I found this to be an absolute impossibility. For me, Saturday afternoons from September to November belonged to Georgia Tech football, and I knew that Coach Alex had to care even more than I did about the game. So if he couldn’t be with the team, nothing would stop him from listening to a play-by-play account. But there it was. He was forbidden to listen to the broadcast. And I remember being overwhelmed with the question: What purpose can there be to life if you can’t listen to a Tech game?

Alexander played under Coach John Heisman, whose name adorns the famous trophy given each year to the top college football player. He succeeded Heisman as head coach in 1920. (He retired as director of athletics in 1950, when I was covering sports myself.) He was a strong presence in my life, which is why the memory of his serious illness has returned to me from time to time.

Of course, it is not a brilliant deduction to realize that one’s work can become the whole sum of one’s purpose in life, but why would this strike a boy of eight or nine with such force? Was I already measuring my existence by linking passion with purpose? One thing is sure. For me, Georgia Tech football was my central passion.

And if I assumed this for myself, of course Coach Alex must have felt the same thing. But now he couldn’t even turn on the radio to hear the game. The man who was the embodiment of Tech football had to lie in bed engulfed not by the sounds of cheering but by the sound of someone raking the fall leaves or washing dishes. Life’s central meaning had been removed.

Like most people, I too often define my worth in terms of work assigned and work accomplished. I know this is wrong, and I’ve preached sermons about castles built on sand. But my memory of that boy on the front porch tells me that for me, the connection between work and worth started instinctively, in early childhood.

In recent years my own work assignment has shifted from that of editor to a columnist who writes and travels. This week, after more than two years in this new role, it struck me with a certain force that my current job worth is validated not by a permanent position, but by self-assigned trips and tasks.

And when I am told I have to stay at home while the big boys play the game without me, I remember William A. Alexander and his missed game.

I wish I could draw some wise conclusion from this memory, some breakthrough into maturity where I could report with absolute finality that purpose is found not in work.
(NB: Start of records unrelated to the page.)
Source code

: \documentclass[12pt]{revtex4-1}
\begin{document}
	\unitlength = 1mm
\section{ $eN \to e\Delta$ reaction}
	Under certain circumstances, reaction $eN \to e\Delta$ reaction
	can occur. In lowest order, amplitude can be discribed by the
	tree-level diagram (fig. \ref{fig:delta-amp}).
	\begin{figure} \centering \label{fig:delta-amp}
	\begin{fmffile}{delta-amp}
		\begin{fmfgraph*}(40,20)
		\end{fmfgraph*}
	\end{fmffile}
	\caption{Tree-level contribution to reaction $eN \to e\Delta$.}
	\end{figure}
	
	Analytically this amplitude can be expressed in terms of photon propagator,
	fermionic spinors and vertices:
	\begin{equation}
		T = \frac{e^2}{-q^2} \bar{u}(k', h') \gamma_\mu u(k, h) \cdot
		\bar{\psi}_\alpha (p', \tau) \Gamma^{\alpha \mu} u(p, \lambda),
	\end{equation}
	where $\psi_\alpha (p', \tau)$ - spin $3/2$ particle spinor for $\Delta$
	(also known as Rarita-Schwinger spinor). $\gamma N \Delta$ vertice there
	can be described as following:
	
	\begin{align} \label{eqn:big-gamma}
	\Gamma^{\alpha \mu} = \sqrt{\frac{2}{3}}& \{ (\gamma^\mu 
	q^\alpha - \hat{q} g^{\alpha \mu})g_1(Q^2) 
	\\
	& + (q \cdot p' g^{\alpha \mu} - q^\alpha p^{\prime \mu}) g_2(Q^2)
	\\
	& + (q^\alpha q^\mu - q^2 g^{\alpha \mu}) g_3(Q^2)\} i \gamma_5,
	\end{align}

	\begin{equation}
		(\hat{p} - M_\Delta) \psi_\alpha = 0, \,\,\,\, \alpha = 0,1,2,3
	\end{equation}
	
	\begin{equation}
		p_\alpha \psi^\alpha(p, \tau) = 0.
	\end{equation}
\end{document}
But I can’t do that. What I can do is respect the experience of that childhood memory, and long for the opportunity to go back and sit on the front porch with that child as he read the startling news that Coach Alex would miss Saturday’s game. If he were to look up at me and ask, How can the coach survive without listening to Saturday’s game? I would speak wisely to him about how there would be other games and other Saturday afternoons. But I know my words would be wasted, because for him there was only this team, this game, this week.

I would tell him not to invest his passion in things like football teams that change from season to season, and to save his passion for things that matter. No, I couldn’t tell him which passions should be important to him, only that he should learn to feel passionate about those things that make a difference.

I would tell him that someday, when he has children and grandchildren, he should remember the moment when he questioned passion and purpose and worth. The story of Coach Alex, I’d add, would make more sense to him later, when it would become a memory. I wish I could go back and sit with that boy on that porch, but I can’t, can I?